Podría pensarse que, en otros tiempos, aquella confianza era fruto de la corrupción de cuello blanco, del tráfico de influencias que garantizaba a los más acaudalados que incluso un crédito fiscal podía negociarse. La política de cero tolerancia a la corrupción del gobierno de Sheinbaum terminó con esa dinámica; no obstante, algunos personajes incrustados en estructuras clave aún pueden maniobrar para los suyos. En esa rotación, los más adinerados fueron quedando sin una amistad confiable que pudiera ayudarles como antes.

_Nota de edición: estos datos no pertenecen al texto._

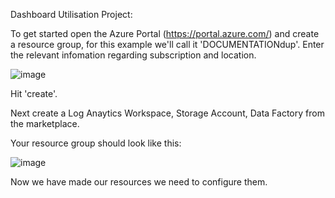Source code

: Dashboard Utilisation Project:

To get started open the Azure Portal (https://portal.azure.com/) and create a resource group, for this example we'll call it 'DOCUMENTATIONdup'. Enter the relevant infomation regarding subscription and location.

![image](https://user-images.githubusercontent.com/81650373/233088669-bf0be979-15b5-41c4-a19e-07cdd3628f4e.png)

Hit 'create'.

Next create a Log Anaytics Workspace, Storage Account, Data Factory from the marketplace.

Your resource group should look like this:

![image](https://user-images.githubusercontent.com/81650373/233091033-c64204eb-59e5-4b6a-bc4b-020c40302865.png)

Now we have made our resources we need to configure them.
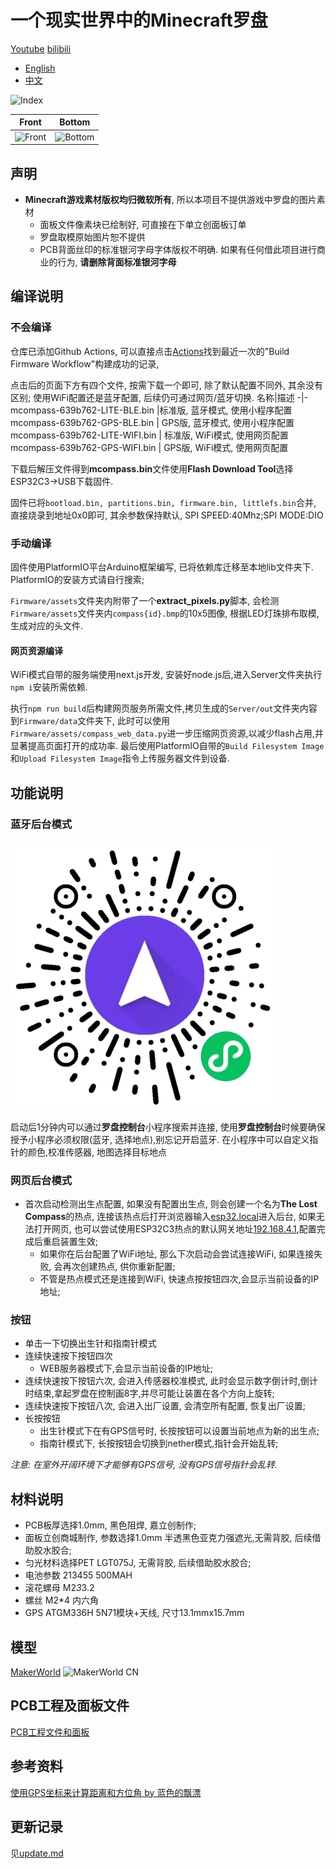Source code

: # 一个现实世界中的Minecraft罗盘

[Youtube](https://www.youtube.com/watch?v=OetinqewrzU&t=18s)
[bilibili](https://www.bilibili.com/video/BV1cfBzYnE2k/)

- [English](README.md)
- [中文](README.zh-CN.md)

![Index](./Doc/public/MCompass.png)

Front|Bottom
-|-
![Front](./Doc/public/FrontPCB.png)|![Bottom](./Doc/public/BottomPCB.png)

## 声明
* **Minecraft游戏素材版权均归微软所有**, 所以本项目不提供游戏中罗盘的图片素材
    * 面板文件像素块已绘制好, 可直接在下单立创面板订单
    * 罗盘取模原始图片恕不提供
    * PCB背面丝印的标准银河字母字体版权不明确. 如果有任何借此项目进行商业的行为, **请删除背面标准银河字母**

## 编译说明

### 不会编译
仓库已添加Github Actions, 可以直接点击[Actions](https://github.com/chaosgoo/mcompass/actions)找到最近一次的"Build Firmware Workflow"构建成功的记录,

点击后的页面下方有四个文件, 按需下载一个即可, 除了默认配置不同外, 其余没有区别;
使用WiFi配置还是蓝牙配置, 后续仍可通过网页/蓝牙切换.
名称|描述
-|-
mcompass-639b762-LITE-BLE.bin |标准版, 蓝牙模式, 使用小程序配置
mcompass-639b762-GPS-BLE.bin | GPS版, 蓝牙模式, 使用小程序配置
mcompass-639b762-LITE-WIFI.bin | 标准版, WiFi模式, 使用网页配置
mcompass-639b762-GPS-WIFI.bin | GPS版, WiFi模式, 使用网页配置

下载后解压文件得到**mcompass.bin**文件使用**Flash Download Tool**选择ESP32C3->USB下载固件.

固件已将`bootload.bin, partitions.bin, firmware.bin, littlefs.bin`合并, 直接烧录到地址0x0即可, 其余参数保持默认, SPI SPEED:40Mhz;SPI MODE:DIO

### 手动编译
固件使用PlatformIO平台Arduino框架编写, 已将依赖库迁移至本地lib文件夹下.
PlatformIO的安装方式请自行搜索;

`Firmware/assets`文件夹内附带了一个**extract_pixels.py**脚本, 会检测`Firmware/assets`文件夹内`compass{id}.bmp`的10x5图像, 根据LED灯珠排布取模,生成对应的头文件.

#### 网页资源编译
WiFi模式自带的服务端使用next.js开发, 安装好node.js后,进入Server文件夹执行`npm i`安装所需依赖.

执行`npm run build`后构建网页服务所需文件,拷贝生成的`Server/out`文件夹内容到`Firmware/data`文件夹下, 此时可以使用`Firmware/assets/compass_web_data.py`进一步压缩网页资源,以减少flash占用,并显著提高页面打开的成功率.
最后使用PlatformIO自带的`Build Filesystem Image`和`Upload Filesystem Image`指令上传服务器文件到设备.

## 功能说明

### 蓝牙后台模式
![mini_program](./Doc/public/mini_program.jpg)

启动后1分钟内可以通过**罗盘控制台**小程序搜索并连接, 使用**罗盘控制台**时候要确保授予小程序必须权限(蓝牙, 选择地点),别忘记开启蓝牙.
在小程序中可以自定义指针的颜色,校准传感器, 地图选择目标地点

### 网页后台模式
* 首次启动检测出生点配置, 如果没有配置出生点, 则会创建一个名为**The Lost Compass**的热点, 连接该热点后打开浏览器输入[esp32.local](http://esp32.local)进入后台, 如果无法打开网页, 也可以尝试使用ESP32C3热点的默认网关地址[192.168.4.1](http://192.168.4.1),配置完成后重启装置生效;
    * 如果你在后台配置了WiFi地址, 那么下次启动会尝试连接WiFi, 如果连接失败, 会再次创建热点, 供你重新配置;
    * 不管是热点模式还是连接到WiFi, 快速点按按钮四次,会显示当前设备的IP地址;

### 按钮
* 单击一下切换出生针和指南针模式
* 连续快速按下按钮四次
    * WEB服务器模式下,会显示当前设备的IP地址;
* 连续快速按下按钮六次, 会进入传感器校准模式, 此时会显示数字倒计时,倒计时结束,拿起罗盘在控制画8字,并尽可能让装置在各个方向上旋转;
* 连续快速按下按钮八次, 会进入出厂设置, 会清空所有配置, 恢复出厂设置;
* 长按按钮
    * 出生针模式下在有GPS信号时, 长按按钮可以设置当前地点为新的出生点;
    * 指南针模式下, 长按按钮会切换到nether模式,指针会开始乱转;

*注意: 在室外开阔环境下才能够有GPS信号, 没有GPS信号指针会乱转.*

## 材料说明
* PCB板厚选择1.0mm, 黑色阻焊, 嘉立创制作;
* 面板立创商城制作, 参数选择1.0mm 半透黑色亚克力强遮光,无需背胶, 后续借助胶水胶合;
* 匀光材料选择PET LGT075J, 无需背胶, 后续借助胶水胶合;
* 电池参数 213455 500MAH
* 滚花螺母 M2*3*3.2
* 螺丝 M2*4 内六角
* GPS ATGM336H 5N71模块+天线, 尺寸13.1mmx15.7mm

## 模型
[MakerWorld](https://makerworld.com.cn/zh/models/667420#profileId-611642)
![MakerWorld CN](./Doc/public/makerworldcn.jpg)

## PCB工程及面板文件
[PCB工程文件和面板](https://oshwhub.com/chaosgoo/wcompass)

## 参考资料
[使用GPS坐标来计算距离和方位角 by 蓝色的飘漂](https://johnnyqian.net/blog/gps-locator.html)


## 更新记录
见[update.md](./Doc/update.md)
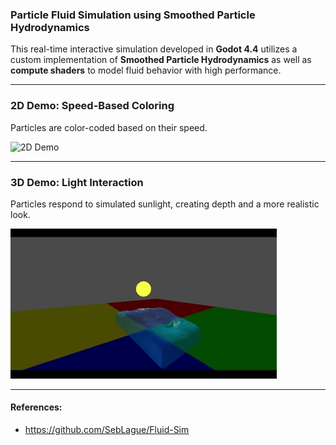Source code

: ### Particle Fluid Simulation using Smoothed Particle Hydrodynamics

This real-time interactive simulation developed in **Godot 4.4** utilizes a custom implementation of **Smoothed Particle Hydrodynamics** as well as **compute shaders** to model fluid behavior with high performance.

---

### 2D Demo: Speed-Based Coloring  
Particles are color-coded based on their speed.

![2D Demo](media/2D_demo.gif)

---

### 3D Demo: Light Interaction
Particles respond to simulated sunlight, creating depth and a more realistic look.

![3D Demo](media/3D_demo.gif)

---
#### References:
- https://github.com/SebLague/Fluid-Sim
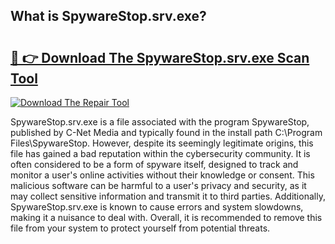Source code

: ## What is SpywareStop.srv.exe? 

# <h2><a href="https://exedetect.com/download.php?SpywareStop.srv.exe">🔗 👉 Download The SpywareStop.srv.exe Scan Tool</a></h2>

[![Download The Repair Tool](https://exedetect.com/download-button.jpg)](https://exedetect.com/download.php?SpywareStop.srv.exe)

SpywareStop.srv.exe is a file associated with the program SpywareStop, published by C-Net Media and typically found in the install path C:\Program Files\SpywareStop\. However, despite its seemingly legitimate origins, this file has gained a bad reputation within the cybersecurity community. It is often considered to be a form of spyware itself, designed to track and monitor a user's online activities without their knowledge or consent. This malicious software can be harmful to a user's privacy and security, as it may collect sensitive information and transmit it to third parties. Additionally, SpywareStop.srv.exe is known to cause errors and system slowdowns, making it a nuisance to deal with. Overall, it is recommended to remove this file from your system to protect yourself from potential threats.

Perder la confianza es tan costoso que ya afecta tanto a inversionistas nacionales como extranjeros. En octubre se reportaron retiros de capital foráneo por 43,641 millones de pesos en valores gubernamentales mexicanos. Los Cetes han dejado de ser opción para los grandes jugadores; a lo sumo, funcionan como instrumentos que medianamente protegen contra la inflación y la pérdida del poder adquisitivo. Hoy se acumulan nueve meses consecutivos de reducción en la tenencia de deuda local por parte de no residentes, un fenómeno que no se observaba desde enero a septiembre de 2016. La mala racha, contada desde abril, indica una fuga acumulada de 170,869 millones de pesos.
Que las emociones gobiernen más que la racionalidad implica que, aunque México pueda verse atractivo para la inversión y el turismo, la desconfianza crece por la idea de lo que vendrá. De pronto, ni con la mujer más poderosa de América Latina al frente, las cifras se explican por completo. Creo que la racionalidad de Sheinbaum ha logrado imponerse ante personajes de cabeza dura en países fuertes y hegemónicos. Pero también creo que toca conquistar las emociones y la confianza de otros perfiles: aquellos envenenados por el odio y las narrativas de las derechas, a las que se han visto expuestos. Porque, aun con la racionalidad que nos caracteriza, en la era digital los manojos emocionales sometidos a campañas informativas o desinformativas intensas quedan predispuestos a creerlas. De ahí la importancia que los portavoces de mala fe que toman datos reales para dar conclusiones irreales resulten tan peligrosos.
Hace poco, científicos del cerebro y de la ciencia de las emociones descubrieron que la felicidad no se encuentra afuera, sino que es un estado mental dispuesto a encontrar lo bueno y a disfrutar de la vida. Personalidades como Altagracia Gómez, Carlos Slim y otros actores cercanos al mundo empresarial son ideales para la tarea patriótica de frenar el éxodo de capitales. Tienen como hacerlo racionalmente. Ahora importa conquistar emocionalmente y reconstruir la confianza sin perder los valores que caracterizan al claudismo, que está llevando a México a su mejor percepción internacional en décadas. Lo curioso es que las frases típicas de coaches como “si lo crees, lo creas”, no son tan falsas.
Realmente, si los inversionistas creen que se avecina una terrible crisis, al sacar sus capitales la estarán creando. Por otro lado, el sistema económico que evolucionó del capitalismo con ciclos de temporadas largas entre crisis y superávit, ahora vive muchas pequeños ciclos dentro de un mismo periodo y eso mantiene vivo al neoliberalismo tardío. Las crisis no son errores del sistema, son parte del mismo sistema funcionando a la perfección y autoregulándose. Lo que es adicional, son las consecuencias de la desconfianza y la falta de incorporación de nuestra naturaleza emocional dentro de los procesos públicos, que relegan la chamba a las redes sociales y al espacio que influencia desde lo privado.